**Exercise instructions**
The response should be an exact transcription of the data below, free of images.

[Information given Boundary: Start]

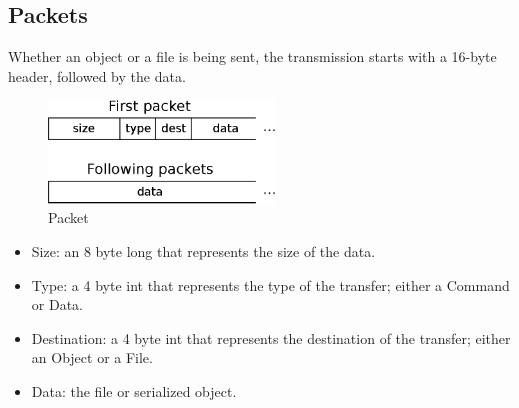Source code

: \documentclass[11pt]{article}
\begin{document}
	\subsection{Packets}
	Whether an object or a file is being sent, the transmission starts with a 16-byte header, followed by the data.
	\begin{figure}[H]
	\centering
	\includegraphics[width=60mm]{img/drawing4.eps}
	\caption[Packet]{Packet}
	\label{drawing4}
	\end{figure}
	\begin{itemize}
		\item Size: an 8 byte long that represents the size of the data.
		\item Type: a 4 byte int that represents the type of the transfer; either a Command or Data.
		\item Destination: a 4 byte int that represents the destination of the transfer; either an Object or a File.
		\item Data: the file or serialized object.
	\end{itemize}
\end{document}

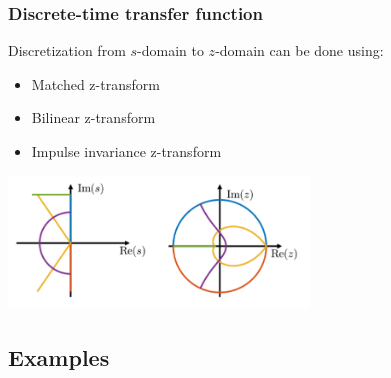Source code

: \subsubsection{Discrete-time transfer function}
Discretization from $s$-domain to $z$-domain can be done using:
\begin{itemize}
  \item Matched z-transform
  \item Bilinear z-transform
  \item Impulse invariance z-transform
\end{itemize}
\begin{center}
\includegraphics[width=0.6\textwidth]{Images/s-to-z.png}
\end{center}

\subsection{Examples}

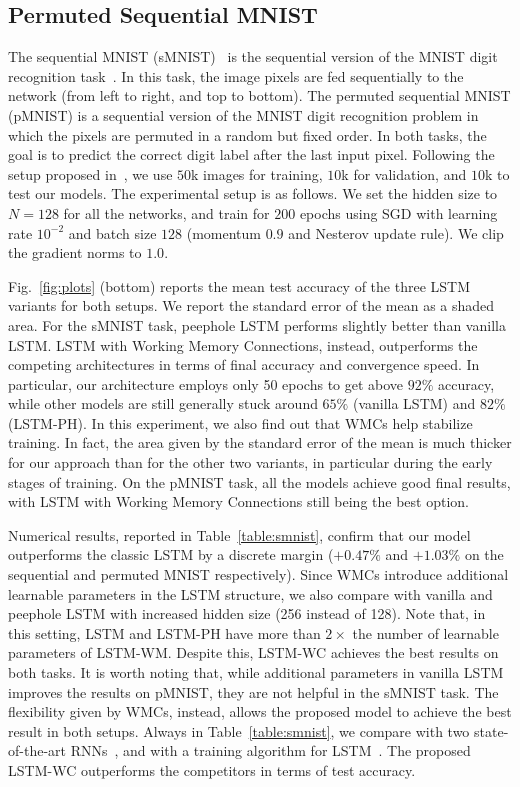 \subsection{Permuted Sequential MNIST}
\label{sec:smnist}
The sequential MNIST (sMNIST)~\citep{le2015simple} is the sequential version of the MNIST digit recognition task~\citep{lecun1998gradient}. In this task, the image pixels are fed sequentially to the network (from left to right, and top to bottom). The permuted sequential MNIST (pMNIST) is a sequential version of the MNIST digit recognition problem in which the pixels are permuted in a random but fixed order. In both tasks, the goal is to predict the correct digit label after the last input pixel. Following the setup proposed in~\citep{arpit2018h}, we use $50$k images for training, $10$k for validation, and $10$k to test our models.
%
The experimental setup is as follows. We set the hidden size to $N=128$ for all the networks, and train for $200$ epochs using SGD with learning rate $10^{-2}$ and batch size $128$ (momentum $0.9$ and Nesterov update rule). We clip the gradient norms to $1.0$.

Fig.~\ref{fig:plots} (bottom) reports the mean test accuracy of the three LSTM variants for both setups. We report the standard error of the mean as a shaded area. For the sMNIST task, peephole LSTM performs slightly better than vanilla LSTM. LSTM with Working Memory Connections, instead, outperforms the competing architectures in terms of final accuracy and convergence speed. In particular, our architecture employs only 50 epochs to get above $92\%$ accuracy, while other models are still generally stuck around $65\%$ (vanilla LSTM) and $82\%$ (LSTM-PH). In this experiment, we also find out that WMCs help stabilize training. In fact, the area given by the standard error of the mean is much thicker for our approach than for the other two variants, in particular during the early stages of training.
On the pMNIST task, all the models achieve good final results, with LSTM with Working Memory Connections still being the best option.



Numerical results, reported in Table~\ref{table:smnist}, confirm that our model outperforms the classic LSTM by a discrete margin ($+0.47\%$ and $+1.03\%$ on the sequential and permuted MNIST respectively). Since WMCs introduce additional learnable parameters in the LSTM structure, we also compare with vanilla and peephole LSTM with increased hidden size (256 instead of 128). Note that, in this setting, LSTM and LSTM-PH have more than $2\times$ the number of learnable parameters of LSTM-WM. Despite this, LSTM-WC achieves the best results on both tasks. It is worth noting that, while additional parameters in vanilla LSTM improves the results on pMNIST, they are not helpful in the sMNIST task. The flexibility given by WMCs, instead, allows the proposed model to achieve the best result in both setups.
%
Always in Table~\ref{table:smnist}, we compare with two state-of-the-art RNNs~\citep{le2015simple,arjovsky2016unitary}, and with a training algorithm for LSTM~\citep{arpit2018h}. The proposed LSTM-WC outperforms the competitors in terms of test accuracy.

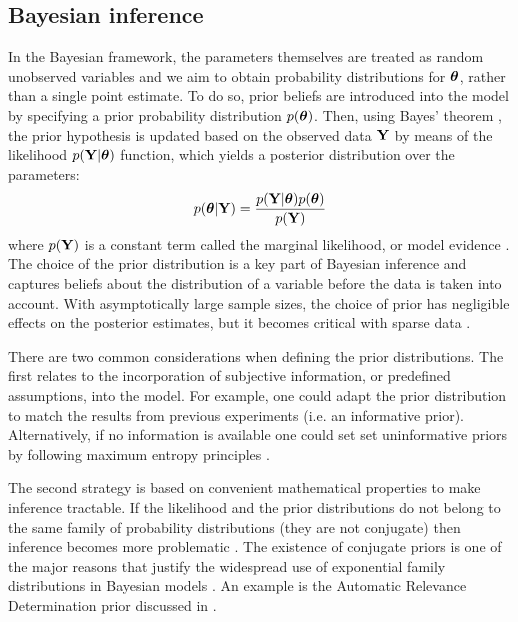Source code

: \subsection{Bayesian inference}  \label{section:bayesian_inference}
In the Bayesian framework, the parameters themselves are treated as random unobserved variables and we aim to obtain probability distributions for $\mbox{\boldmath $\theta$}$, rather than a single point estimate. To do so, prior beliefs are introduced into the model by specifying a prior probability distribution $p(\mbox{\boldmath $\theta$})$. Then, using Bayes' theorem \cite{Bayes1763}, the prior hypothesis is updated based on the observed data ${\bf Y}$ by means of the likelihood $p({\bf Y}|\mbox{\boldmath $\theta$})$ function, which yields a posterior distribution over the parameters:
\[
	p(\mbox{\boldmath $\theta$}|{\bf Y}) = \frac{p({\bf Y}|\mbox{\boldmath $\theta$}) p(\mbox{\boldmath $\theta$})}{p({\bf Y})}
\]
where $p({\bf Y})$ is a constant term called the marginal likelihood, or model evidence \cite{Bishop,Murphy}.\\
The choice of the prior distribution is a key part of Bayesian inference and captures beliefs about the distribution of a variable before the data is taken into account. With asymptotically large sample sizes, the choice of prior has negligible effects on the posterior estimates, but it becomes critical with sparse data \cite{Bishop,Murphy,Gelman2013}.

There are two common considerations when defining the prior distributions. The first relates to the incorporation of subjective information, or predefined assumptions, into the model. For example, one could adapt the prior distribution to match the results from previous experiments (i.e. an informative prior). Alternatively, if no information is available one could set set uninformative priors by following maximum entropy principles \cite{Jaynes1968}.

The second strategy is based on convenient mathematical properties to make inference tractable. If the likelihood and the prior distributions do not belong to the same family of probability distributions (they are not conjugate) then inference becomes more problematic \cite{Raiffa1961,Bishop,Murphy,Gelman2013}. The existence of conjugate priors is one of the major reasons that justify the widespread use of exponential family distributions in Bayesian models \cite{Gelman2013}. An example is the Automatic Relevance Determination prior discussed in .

[Information given Boundary: End]

**Result for this exercise**
Source code

: \documentclass[11pt]{article}
\begin{document}
	\subsection{Packets}
	Whether an object or a file is being sent, the transmission starts with a 16-byte header, followed by the data.
	\begin{figure}[H]
	\centering
	\includegraphics[width=60mm]{img/drawing4.eps}
	\caption[Packet]{Packet}
	\label{drawing4}
	\end{figure}
	\begin{itemize}
		\item Size: an 8 byte long that represents the size of the data.
		\item Type: a 4 byte int that represents the type of the transfer; either a Command or Data.
		\item Destination: a 4 byte int that represents the destination of the transfer; either an Object or a File.
		\item Data: the file or serialized object.
	\end{itemize}
\end{document}

Source code

: \subsubsection{Discrete-time transfer function}
Discretization from $s$-domain to $z$-domain can be done using:
\begin{itemize}
  \item Matched z-transform
  \item Bilinear z-transform
  \item Impulse invariance z-transform
\end{itemize}
\begin{center}
\includegraphics[width=0.6\textwidth]{Images/s-to-z.png}
\end{center}

\subsection{Examples}

 \subsection{Permuted Sequential MNIST}
\label{sec:smnist}
The sequential MNIST (sMNIST)~\citep{le2015simple} is the sequential version of the MNIST digit recognition task~\citep{lecun1998gradient}. In this task, the image pixels are fed sequentially to the network (from left to right, and top to bottom). The permuted sequential MNIST (pMNIST) is a sequential version of the MNIST digit recognition problem in which the pixels are permuted in a random but fixed order. In both tasks, the goal is to predict the correct digit label after the last input pixel. Following the setup proposed in~\citep{arpit2018h}, we use $50$k images for training, $10$k for validation, and $10$k to test our models.
%
The experimental setup is as follows. We set the hidden size to $N=128$ for all the networks, and train for $200$ epochs using SGD with learning rate $10^{-2}$ and batch size $128$ (momentum $0.9$ and Nesterov update rule). We clip the gradient norms to $1.0$.

Fig.~\ref{fig:plots} (bottom) reports the mean test accuracy of the three LSTM variants for both setups. We report the standard error of the mean as a shaded area. For the sMNIST task, peephole LSTM performs slightly better than vanilla LSTM. LSTM with Working Memory Connections, instead, outperforms the competing architectures in terms of final accuracy and convergence speed. In particular, our architecture employs only 50 epochs to get above $92\%$ accuracy, while other models are still generally stuck around $65\%$ (vanilla LSTM) and $82\%$ (LSTM-PH). In this experiment, we also find out that WMCs help stabilize training. In fact, the area given by the standard error of the mean is much thicker for our approach than for the other two variants, in particular during the early stages of training.
On the pMNIST task, all the models achieve good final results, with LSTM with Working Memory Connections still being the best option.



Numerical results, reported in Table~\ref{table:smnist}, confirm that our model outperforms the classic LSTM by a discrete margin ($+0.47\%$ and $+1.03\%$ on the sequential and permuted MNIST respectively). Since WMCs introduce additional learnable parameters in the LSTM structure, we also compare with vanilla and peephole LSTM with increased hidden size (256 instead of 128). Note that, in this setting, LSTM and LSTM-PH have more than $2\times$ the number of learnable parameters of LSTM-WM. Despite this, LSTM-WC achieves the best results on both tasks. It is worth noting that, while additional parameters in vanilla LSTM improves the results on pMNIST, they are not helpful in the sMNIST task. The flexibility given by WMCs, instead, allows the proposed model to achieve the best result in both setups.
%
Always in Table~\ref{table:smnist}, we compare with two state-of-the-art RNNs~\citep{le2015simple,arjovsky2016unitary}, and with a training algorithm for LSTM~\citep{arpit2018h}. The proposed LSTM-WC outperforms the competitors in terms of test accuracy.

Source code

: \subsection{Bayesian inference}  \label{section:bayesian_inference}
In the Bayesian framework, the parameters themselves are treated as random unobserved variables and we aim to obtain probability distributions for $\mbox{\boldmath $\theta$}$, rather than a single point estimate. To do so, prior beliefs are introduced into the model by specifying a prior probability distribution $p(\mbox{\boldmath $\theta$})$. Then, using Bayes' theorem \cite{Bayes1763}, the prior hypothesis is updated based on the observed data ${\bf Y}$ by means of the likelihood $p({\bf Y}|\mbox{\boldmath $\theta$})$ function, which yields a posterior distribution over the parameters:
\[
	p(\mbox{\boldmath $\theta$}|{\bf Y}) = \frac{p({\bf Y}|\mbox{\boldmath $\theta$}) p(\mbox{\boldmath $\theta$})}{p({\bf Y})}
\]
where $p({\bf Y})$ is a constant term called the marginal likelihood, or model evidence \cite{Bishop,Murphy}.\\
The choice of the prior distribution is a key part of Bayesian inference and captures beliefs about the distribution of a variable before the data is taken into account. With asymptotically large sample sizes, the choice of prior has negligible effects on the posterior estimates, but it becomes critical with sparse data \cite{Bishop,Murphy,Gelman2013}.

There are two common considerations when defining the prior distributions. The first relates to the incorporation of subjective information, or predefined assumptions, into the model. For example, one could adapt the prior distribution to match the results from previous experiments (i.e. an informative prior). Alternatively, if no information is available one could set set uninformative priors by following maximum entropy principles \cite{Jaynes1968}.

The second strategy is based on convenient mathematical properties to make inference tractable. If the likelihood and the prior distributions do not belong to the same family of probability distributions (they are not conjugate) then inference becomes more problematic \cite{Raiffa1961,Bishop,Murphy,Gelman2013}. The existence of conjugate priors is one of the major reasons that justify the widespread use of exponential family distributions in Bayesian models \cite{Gelman2013}. An example is the Automatic Relevance Determination prior discussed in .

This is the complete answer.